In short, our productive capital is still shrinking and unemployment is at a record level, of at least 43.2% using the expanded definition.

To make matters worse, the kind of GDP growth the government can claim is based on fake-economic prosperity in which the activity is parasitical or so volatile we cannot count on it continuing. This is implicit in StatsSA’s own decomposition:

  • The finance industry increased by 7,4% and contributed 1,5 percentage points to GDP growth.
  • The mining industry increased by 18,1% and contributed 1,2 percentage points to GDP growth.
  • The trade industry increased by 6,2% and contributed 0,8 of a percentage point to GDP growth.

For finance, it is simply outrageous that the Johannesburg Stock Exchange index has jumped by more than 70% from its low point in April 2020 to a record 69 000 this week, while the real economy collapsed over the same period. This is the essence of a “rentier” system in which casino-type gamblers take our hard-earned pension monies to “invest” JSE in shares, especially in firms – led by Naspers/Prosus but also the Anglo American group, British American Tobacco, BHP Billiton and many other massive firms – which take the vast bulk of their profits out to Amsterdam, London, Melbourne and other overseas headquarters.

Mining had the biggest boom, because global financial volatility always raises the gold price, and the commodity super-cycle has also artificially inflated prices for commodities such as platinum, iron ore and coal.
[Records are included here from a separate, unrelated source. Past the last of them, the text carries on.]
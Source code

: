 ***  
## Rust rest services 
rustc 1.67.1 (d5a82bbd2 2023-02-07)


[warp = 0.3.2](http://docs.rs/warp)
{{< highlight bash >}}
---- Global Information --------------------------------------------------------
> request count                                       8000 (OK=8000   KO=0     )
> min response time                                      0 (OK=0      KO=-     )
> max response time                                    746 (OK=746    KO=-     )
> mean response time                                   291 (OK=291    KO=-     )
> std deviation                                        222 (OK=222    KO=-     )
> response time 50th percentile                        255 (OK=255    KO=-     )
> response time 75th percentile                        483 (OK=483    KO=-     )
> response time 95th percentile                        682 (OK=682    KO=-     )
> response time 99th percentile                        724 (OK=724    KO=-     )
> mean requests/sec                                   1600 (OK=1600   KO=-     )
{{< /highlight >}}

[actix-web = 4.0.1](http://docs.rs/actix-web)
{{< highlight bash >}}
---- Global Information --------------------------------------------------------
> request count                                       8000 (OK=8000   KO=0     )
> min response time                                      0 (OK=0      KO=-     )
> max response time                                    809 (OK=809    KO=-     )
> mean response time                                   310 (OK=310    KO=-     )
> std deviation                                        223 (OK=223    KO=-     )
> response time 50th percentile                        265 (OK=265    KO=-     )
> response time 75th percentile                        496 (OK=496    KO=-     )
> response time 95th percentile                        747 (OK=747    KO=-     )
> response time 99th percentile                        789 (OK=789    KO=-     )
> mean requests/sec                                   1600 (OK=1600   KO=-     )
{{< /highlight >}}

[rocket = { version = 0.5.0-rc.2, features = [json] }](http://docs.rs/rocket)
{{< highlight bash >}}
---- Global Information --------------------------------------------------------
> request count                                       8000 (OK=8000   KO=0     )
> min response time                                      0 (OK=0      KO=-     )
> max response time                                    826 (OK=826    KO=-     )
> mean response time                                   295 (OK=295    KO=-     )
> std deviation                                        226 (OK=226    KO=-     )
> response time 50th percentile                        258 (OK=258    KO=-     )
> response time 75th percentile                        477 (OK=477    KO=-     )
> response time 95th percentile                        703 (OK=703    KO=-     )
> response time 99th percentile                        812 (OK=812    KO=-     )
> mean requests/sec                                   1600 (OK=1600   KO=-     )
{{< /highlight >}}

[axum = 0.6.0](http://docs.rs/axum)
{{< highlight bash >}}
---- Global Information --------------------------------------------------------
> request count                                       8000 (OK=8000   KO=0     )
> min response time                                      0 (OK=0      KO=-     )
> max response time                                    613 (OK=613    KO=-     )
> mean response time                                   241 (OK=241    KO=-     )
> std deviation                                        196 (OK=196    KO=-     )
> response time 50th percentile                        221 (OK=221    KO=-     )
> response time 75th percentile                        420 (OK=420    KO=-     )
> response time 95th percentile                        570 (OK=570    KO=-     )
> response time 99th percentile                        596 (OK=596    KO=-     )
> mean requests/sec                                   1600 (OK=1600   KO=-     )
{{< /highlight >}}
The latter commodity should be in decline – for good reason – due to its major contribution to the climate catastrophe, but with China failing to cut emissions and importing South African coal for the first time, the price and exports are temporarily higher than they should be otherwise.

For the same reasons, the overvalued rand – which usually tracks commodity prices – is just as vulnerable to a crash as it was in 2015, 2008, 2001 and at other points when the financial and mining bubbles collapsed. Again, we stress that while mining provides a positive on income accounts, StatsSA’s new Natural Capital Account should not be ignored – as did StatsSA’s announcement did today – because if measured properly, minerals are also logically a debit on our wealth accounts, as depleted sovereign resources.
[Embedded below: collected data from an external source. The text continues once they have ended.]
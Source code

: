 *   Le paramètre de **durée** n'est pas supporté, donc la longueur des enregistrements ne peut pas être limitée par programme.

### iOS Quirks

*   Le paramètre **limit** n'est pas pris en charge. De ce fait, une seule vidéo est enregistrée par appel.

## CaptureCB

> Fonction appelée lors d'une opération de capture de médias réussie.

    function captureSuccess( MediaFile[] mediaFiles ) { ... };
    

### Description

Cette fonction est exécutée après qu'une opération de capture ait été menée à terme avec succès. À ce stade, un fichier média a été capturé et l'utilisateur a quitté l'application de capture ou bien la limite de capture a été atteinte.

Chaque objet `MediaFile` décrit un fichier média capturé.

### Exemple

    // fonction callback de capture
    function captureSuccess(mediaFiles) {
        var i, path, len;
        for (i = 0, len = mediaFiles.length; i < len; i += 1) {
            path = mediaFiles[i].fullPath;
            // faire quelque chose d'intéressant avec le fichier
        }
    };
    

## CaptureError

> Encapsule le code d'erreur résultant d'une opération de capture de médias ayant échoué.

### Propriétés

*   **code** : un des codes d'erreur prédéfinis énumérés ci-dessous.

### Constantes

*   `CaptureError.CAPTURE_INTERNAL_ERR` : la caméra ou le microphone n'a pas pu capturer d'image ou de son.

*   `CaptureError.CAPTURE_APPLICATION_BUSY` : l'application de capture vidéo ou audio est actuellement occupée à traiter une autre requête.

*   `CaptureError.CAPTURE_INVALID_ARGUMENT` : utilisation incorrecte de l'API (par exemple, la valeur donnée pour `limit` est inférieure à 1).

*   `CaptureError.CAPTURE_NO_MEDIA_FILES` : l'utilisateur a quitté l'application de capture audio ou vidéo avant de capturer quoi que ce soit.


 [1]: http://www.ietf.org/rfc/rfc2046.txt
And finally, on the one hand, it is pleasing that the wholesale and retail trade, and accommodation and tourism sectors are in recovery. But on the other hand, in comparison to real-economy production of goods and services required by the masses, this is not to be celebrated as reflecting government’s reindustrialisation and localisation objectives.
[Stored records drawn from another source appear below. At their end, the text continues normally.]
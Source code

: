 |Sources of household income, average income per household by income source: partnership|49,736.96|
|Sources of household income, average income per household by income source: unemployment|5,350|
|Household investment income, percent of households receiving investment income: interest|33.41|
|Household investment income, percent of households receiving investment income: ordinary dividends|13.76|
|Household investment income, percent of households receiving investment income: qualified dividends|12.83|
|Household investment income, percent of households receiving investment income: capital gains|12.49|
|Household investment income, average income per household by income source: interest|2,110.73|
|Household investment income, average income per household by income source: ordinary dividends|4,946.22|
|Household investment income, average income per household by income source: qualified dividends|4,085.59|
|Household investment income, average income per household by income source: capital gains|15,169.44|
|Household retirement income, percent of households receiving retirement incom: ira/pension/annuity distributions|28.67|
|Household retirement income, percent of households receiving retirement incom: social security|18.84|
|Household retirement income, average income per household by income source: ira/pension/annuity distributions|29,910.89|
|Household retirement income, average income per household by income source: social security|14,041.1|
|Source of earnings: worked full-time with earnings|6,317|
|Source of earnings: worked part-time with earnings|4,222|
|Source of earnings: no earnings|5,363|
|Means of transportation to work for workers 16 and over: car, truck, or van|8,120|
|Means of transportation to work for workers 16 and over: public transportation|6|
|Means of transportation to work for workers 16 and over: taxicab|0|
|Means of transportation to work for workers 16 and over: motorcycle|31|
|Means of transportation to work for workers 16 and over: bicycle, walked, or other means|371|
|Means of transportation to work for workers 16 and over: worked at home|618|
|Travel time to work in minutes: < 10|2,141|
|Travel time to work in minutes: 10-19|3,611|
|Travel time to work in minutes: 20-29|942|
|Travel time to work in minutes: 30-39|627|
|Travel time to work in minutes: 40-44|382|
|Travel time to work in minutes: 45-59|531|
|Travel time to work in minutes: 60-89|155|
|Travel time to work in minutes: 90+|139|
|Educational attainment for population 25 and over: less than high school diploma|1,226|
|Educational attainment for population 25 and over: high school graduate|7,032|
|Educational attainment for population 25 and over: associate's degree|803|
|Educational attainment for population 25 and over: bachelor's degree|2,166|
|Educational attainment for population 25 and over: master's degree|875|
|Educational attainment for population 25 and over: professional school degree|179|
Some economists will be pleased to celebrate these figures even though they exemplify activities which are essentially destructive or parasitical, since those who rely on GDP truly have no regard for socio-economic and environmental impact of production, and especially whether these activities create desperately needed jobs.

What SAFTU demands, as ever, is an economy that meets people’s needs. Again and again, we are reminded of why South African capitalism – with the worst inequality in the world, the most corrupt capitalist class (according to PwC), the third most carbon-addicted economy, the most angry workers over the past decade, and some of most furious social protests – cannot meet our needs.

We pledge to continue working with all sectors of society committed to transcending this outmoded system and introduce an economy that works for all South Africans. To that end, Working Class Summits are now being scheduled for provinces in coming weeks, once the third wave of Covid-19 ebbs and outdoor meetings are feasible.